Fin de non recevoir pour la ZAC du Fonds des Airs
Par communiqué du 21 septembre, l’association du Fonds des Airs informait la presse de son intention d’assister au Conseil communautaire. C’est chose faite
A l’issu de la séance du 30 septembre, la messe est dite : le conseil Communautaire a validé la « modification N°1 au PLUi ». les points tranchés, la délicate question du Fonds des Airs.
Une mauvaise nouvelle
Entérinant la suppression de trois caravanes par lot, cette première modification au PLUi rétais sonne le glas d’un espoir pour l’association du Fonds des Airs. « Pas de remise en cause de ce qui existe mais pas de nouvelles installations », énonce Maître Jean-Meire. En effet, la modification N°1 au PLUi a « supprimé l’autorisation de trois caravanes par lot » au motif de l’inscription en zone Nc. Concrètement, cela signifie que si des propriétaires souhaitaient remplacer une installation désuète ou dégradée, ce n’est désormais plus possible.
Incohérence et hypocrisie
« Tous les documents antérieurs autorisaient la ZAC en tant que zone dédiée et aménagée au camping-caravaning », affirme l’avocat de l’as- sociation du Fonds des Airs. « Elle a été validée par la CdC de l’Ile de Ré et le Préfet lui-même avait autorisé les caravanes dans le PPRN, pour les interdire ensuite dans le PLUi », continue Pierre Jean-Meire dénonçant « l’hypocrisie de la situation ».
En 2019, le Préfet avait émis « une simple observation, au titre qu’un site inscrit ne peut accueillir de caravanes », poursuit-il. Selon l’avocat, la Communauté de Communes rétaise est donc « revenue sur son autorisation et ne prend pas ses responsabilités ». Et Maître Pierre Jean-Meire de noter que la réponse au courrier de demande de rendez-vous envoyé à son Président lui est seulement parvenue le 1er octobre, sous forme de fin de non recevoir. Vers une troisième procédure ? La ZAC du Fonds des Airs était un point parmi d’autres inscrit à la modification N°1 du PLUi. Il y avait donc peu de chances que les élus communautaires remettent cette dernière en cause pour ce seul cas particulier.
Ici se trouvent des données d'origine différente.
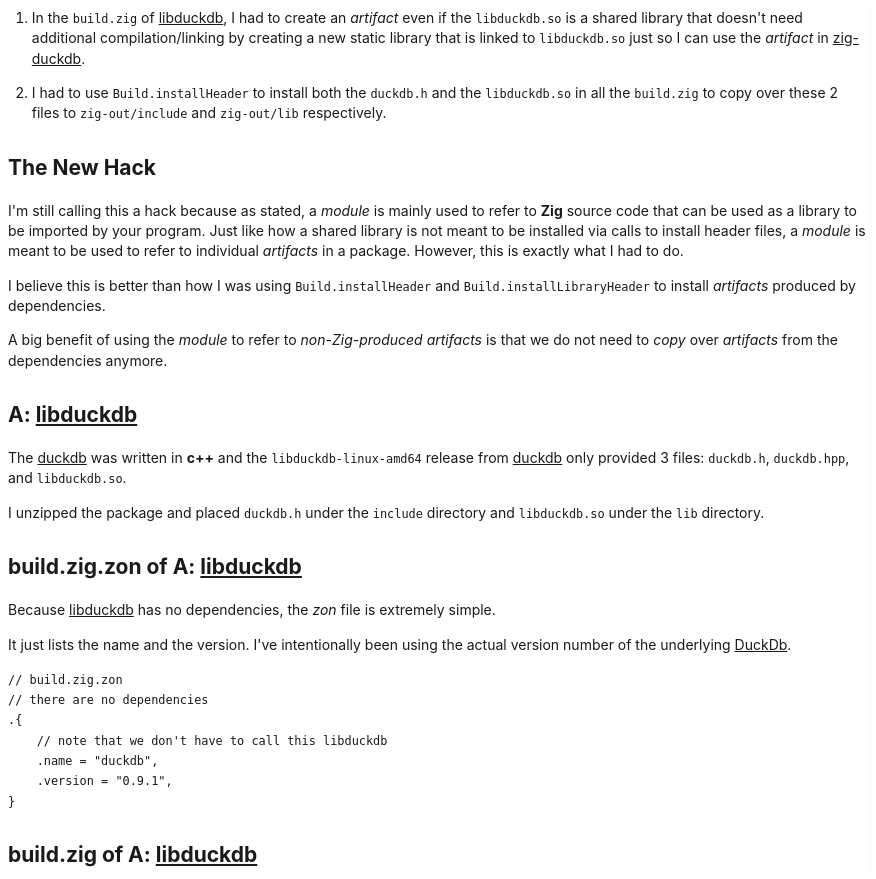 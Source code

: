 1. In the `build.zig` of [libduckdb](https://github.com/beachglasslabs/libduckdb), I had to create an _artifact_ even if the `libduckdb.so` is a shared library that doesn't need additional compilation/linking by creating a new static library that is linked to `libduckdb.so` just so I can use the _artifact_ in
   [zig-duckdb](https://github.com/beachglasslabs/zig-duckdb).

2. I had to use `Build.installHeader` to install both the `duckdb.h` and the `libduckdb.so` in all the `build.zig` to copy over these 2 files to `zig-out/include` and `zig-out/lib` respectively.

## The New Hack

I'm still calling this a hack because as stated, a *module* is mainly used to refer to **Zig** source code that can be used as a library to be imported by your program. Just like how a shared library is not meant to be installed via calls to install header files, a *module* is meant to be used to refer to individual *artifacts* in a package. However, this is exactly what I had to do.

I believe this is better than how I was using `Build.installHeader` and `Build.installLibraryHeader` to install *artifacts* produced by dependencies.

A big benefit of using the *module* to refer to *non-Zig-produced* *artifacts* is that we do not need to *copy* over *artifacts* from the dependencies anymore.

## A: [libduckdb](https://github.com/beachglasslabs/libduckdb)

The [duckdb](https://github.com/duckdb/duckdb) was written in **c++** and the `libduckdb-linux-amd64` release from [duckdb](https://github.com/duckdb/duckdb) only provided 3 files: `duckdb.h`, `duckdb.hpp`, and `libduckdb.so`.

I unzipped the package and placed `duckdb.h` under the `include` directory and `libduckdb.so` under the `lib` directory.

## build.zig.zon of A: [libduckdb](https://github.com/beachglasslabs/libduckdb)

Because [libduckdb](https://github.com/beachglasslabs/libduckdb) has no dependencies, the _zon_ file is extremely simple.

It just lists the name and the version. I've intentionally been using the actual version number of the underlying [DuckDb](https://duckdb.org).

```zig
// build.zig.zon
// there are no dependencies
.{
    // note that we don't have to call this libduckdb
    .name = "duckdb",
    .version = "0.9.1",
}
```

## build.zig of A: [libduckdb](https://github.com/beachglasslabs/libduckdb)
Reste que c’est désormais à l’association de pour- suivre (ou non) en justice cette modification, alors que si la CdC avait suivi sa ligne première, « une action en justice revenait à la Préfecture », souligne Maître Pierre Jean-Meire.
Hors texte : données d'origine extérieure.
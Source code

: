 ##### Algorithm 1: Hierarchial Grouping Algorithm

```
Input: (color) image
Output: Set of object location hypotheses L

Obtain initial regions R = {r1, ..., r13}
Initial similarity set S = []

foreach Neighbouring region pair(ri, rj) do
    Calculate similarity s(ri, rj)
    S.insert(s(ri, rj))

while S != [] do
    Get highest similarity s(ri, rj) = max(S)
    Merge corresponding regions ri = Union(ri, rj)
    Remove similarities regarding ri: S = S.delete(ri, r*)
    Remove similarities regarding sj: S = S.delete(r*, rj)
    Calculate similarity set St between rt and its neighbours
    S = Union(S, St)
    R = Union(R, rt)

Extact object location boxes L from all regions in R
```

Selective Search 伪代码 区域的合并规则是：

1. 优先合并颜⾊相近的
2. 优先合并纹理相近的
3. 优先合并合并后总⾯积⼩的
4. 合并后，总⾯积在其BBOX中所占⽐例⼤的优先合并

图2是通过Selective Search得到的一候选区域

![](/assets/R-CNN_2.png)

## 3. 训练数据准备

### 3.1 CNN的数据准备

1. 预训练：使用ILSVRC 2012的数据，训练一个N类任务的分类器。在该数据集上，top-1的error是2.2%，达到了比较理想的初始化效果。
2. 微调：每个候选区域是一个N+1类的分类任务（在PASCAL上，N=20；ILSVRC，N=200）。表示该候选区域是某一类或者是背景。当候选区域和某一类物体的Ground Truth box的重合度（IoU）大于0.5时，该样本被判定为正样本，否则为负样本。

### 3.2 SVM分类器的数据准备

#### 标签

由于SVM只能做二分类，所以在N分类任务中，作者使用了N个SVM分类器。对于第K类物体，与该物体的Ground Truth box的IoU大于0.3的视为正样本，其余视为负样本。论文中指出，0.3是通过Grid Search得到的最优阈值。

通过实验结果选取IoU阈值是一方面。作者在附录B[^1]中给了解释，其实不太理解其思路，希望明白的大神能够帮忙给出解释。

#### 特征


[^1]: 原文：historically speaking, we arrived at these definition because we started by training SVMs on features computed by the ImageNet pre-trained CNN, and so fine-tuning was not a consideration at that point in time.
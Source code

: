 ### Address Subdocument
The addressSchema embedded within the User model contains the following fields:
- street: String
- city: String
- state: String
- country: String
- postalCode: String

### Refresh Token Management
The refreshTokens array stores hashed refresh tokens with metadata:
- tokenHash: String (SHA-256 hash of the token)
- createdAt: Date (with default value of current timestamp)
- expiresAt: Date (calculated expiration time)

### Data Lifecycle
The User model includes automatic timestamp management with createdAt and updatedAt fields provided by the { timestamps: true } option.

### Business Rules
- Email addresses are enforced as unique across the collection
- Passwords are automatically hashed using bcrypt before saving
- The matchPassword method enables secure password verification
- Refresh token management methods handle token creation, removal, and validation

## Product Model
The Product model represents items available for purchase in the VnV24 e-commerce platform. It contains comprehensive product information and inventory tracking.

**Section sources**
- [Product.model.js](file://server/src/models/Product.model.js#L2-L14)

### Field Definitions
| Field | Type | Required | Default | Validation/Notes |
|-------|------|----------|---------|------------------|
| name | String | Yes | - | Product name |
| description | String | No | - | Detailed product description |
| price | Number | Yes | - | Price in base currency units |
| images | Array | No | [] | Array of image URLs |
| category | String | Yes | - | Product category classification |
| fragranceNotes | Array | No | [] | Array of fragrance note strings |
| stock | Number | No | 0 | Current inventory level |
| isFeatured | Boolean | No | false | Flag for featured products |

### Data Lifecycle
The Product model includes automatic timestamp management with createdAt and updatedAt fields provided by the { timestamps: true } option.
Deux recours sont déjà en instance, rappelle-t-il. Le premier concerne le PPRN et la Cour d’Appel de Bordeaux, le second le PLUi et est en attente de jugement au Tribunal administratif de Poitiers. « Les résultats de ces deux procédures devraient intervenir entre la fin de l’année et le début 2022 », estime l’avocat, qui attend maintenant le retour de l’association dont les membres « souhaitaient prendre un peu de recul avant toute décision. Et c’est bien normal », conclut leur avocat.